Anti laminin l9393

The ileum was harvested at day 9 p.i., fixed in 2% paraformaldehyde, rehydrated in 20% sucrose in PBS, and flash frozen in optimal cutting temperature (OCT) media (Sakura Finetek, Torrance, CA, USA). The tissue sections were cut at a thickness of 7–8 μm and treated with ice cold acetone before storage at −80°C. Tissue sections were treated with avidin-biotin blocking reagents (Vector Laboratories, Newark, CA, USA) and stained with the following reagents: anti-CD45.2-biotin (104; Invitrogen), anti-CD90.1-APC (HIS51; Invitrogen), anti-laminin (L9393; Abcam, Cambridge, United Kingdom), anti-GFP-AF488 (Thermo Fisher Scientific), and anti-EpCam-AF647/BUV421 (G8.8; Biolegend), followed by Streptavidin-AF555 (Thermo Fisher Scientific), anti-rabbit AF488 (Thermo Fisher Scientific), and 1 μg/ml DAPI (Millipore Sigma).
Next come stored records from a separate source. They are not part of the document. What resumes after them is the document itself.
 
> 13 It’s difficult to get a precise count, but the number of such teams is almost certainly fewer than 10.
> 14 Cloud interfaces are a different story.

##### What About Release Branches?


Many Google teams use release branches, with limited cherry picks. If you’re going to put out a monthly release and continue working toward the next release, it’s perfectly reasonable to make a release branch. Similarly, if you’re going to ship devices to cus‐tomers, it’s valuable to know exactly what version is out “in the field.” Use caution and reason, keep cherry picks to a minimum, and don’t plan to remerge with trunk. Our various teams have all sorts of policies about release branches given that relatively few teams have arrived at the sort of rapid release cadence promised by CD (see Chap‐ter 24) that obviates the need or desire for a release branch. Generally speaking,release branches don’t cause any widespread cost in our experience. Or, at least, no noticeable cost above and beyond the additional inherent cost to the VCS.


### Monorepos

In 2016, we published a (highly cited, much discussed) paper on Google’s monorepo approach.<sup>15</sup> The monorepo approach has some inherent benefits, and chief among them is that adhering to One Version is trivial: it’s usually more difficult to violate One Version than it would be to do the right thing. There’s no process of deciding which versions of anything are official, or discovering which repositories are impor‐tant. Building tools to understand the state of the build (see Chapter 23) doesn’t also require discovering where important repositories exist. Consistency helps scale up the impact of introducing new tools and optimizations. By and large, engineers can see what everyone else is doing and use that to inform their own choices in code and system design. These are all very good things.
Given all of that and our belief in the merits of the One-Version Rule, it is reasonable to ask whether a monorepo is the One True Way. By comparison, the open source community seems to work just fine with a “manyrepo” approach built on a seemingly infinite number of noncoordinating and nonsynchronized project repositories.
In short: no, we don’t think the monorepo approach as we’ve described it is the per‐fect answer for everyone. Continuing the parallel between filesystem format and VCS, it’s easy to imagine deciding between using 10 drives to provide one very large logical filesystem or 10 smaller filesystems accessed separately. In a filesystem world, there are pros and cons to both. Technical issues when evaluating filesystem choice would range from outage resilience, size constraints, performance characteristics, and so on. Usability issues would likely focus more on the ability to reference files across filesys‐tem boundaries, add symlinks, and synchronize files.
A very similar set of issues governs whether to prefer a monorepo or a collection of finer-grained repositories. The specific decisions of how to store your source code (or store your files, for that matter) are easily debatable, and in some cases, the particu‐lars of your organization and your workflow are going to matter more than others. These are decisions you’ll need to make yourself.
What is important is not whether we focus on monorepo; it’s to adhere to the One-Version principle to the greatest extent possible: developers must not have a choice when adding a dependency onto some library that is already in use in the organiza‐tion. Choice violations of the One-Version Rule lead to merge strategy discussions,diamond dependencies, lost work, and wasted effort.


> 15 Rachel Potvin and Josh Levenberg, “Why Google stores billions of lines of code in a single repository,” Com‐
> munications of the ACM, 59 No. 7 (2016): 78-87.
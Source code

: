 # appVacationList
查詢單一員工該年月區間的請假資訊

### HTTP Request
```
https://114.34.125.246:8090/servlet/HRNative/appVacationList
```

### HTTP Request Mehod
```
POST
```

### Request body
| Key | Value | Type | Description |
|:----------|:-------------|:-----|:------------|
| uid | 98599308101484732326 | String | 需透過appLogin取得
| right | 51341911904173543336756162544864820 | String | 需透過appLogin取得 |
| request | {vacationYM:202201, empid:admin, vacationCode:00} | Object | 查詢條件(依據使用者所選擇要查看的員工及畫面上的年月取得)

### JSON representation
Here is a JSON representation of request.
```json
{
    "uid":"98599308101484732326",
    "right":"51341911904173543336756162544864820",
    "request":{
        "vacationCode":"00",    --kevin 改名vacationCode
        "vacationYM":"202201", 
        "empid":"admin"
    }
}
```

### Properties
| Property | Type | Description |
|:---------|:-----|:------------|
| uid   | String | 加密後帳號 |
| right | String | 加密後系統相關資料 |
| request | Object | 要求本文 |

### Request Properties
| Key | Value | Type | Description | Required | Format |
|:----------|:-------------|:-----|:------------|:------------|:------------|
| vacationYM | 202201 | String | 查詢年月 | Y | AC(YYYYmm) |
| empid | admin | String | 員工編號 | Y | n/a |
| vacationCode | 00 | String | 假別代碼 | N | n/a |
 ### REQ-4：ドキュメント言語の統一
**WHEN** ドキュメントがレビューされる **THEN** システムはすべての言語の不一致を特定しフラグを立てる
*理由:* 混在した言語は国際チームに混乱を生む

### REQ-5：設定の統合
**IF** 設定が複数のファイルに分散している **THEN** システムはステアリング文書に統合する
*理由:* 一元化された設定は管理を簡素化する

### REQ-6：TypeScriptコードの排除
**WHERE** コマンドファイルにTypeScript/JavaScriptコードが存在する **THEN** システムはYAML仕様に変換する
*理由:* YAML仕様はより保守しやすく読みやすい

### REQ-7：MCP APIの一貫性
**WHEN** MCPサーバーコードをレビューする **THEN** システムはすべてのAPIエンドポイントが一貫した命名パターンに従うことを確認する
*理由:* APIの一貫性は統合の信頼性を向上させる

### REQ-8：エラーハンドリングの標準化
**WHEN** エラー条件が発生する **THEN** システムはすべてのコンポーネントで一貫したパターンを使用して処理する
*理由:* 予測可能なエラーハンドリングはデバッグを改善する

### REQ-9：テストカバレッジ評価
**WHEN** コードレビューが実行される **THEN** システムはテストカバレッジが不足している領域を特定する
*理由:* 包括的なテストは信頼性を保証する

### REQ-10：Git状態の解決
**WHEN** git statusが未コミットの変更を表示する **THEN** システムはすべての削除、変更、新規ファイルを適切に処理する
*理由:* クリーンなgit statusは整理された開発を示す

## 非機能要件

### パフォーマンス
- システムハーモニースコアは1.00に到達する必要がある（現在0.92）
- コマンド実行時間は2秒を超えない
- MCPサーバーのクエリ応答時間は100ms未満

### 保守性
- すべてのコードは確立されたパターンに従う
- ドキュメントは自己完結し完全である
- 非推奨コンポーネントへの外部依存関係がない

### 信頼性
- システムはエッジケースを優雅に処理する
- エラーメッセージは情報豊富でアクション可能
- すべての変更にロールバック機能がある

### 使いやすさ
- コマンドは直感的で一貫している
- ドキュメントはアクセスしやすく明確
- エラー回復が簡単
Stained slides were mounted with Prolong Gold antifade reagent, imaged using a Keyence fluorescence BZ-X series microscope (Osaka, Osaka, Japan), and analyzed using the Adobe Photoshop software. For the quantification of cells in lymphocyte clusters, the cells were counted in multiple sections for each mouse for > 700 total cells/mouse and > 200 cells in lymphocyte clusters/mouse. For examining the distance of LP Trm cells from the epithelium, the distance between the surface of each cell and the base of the nearest epithelial cell was determined for 150–360 cells/mouse.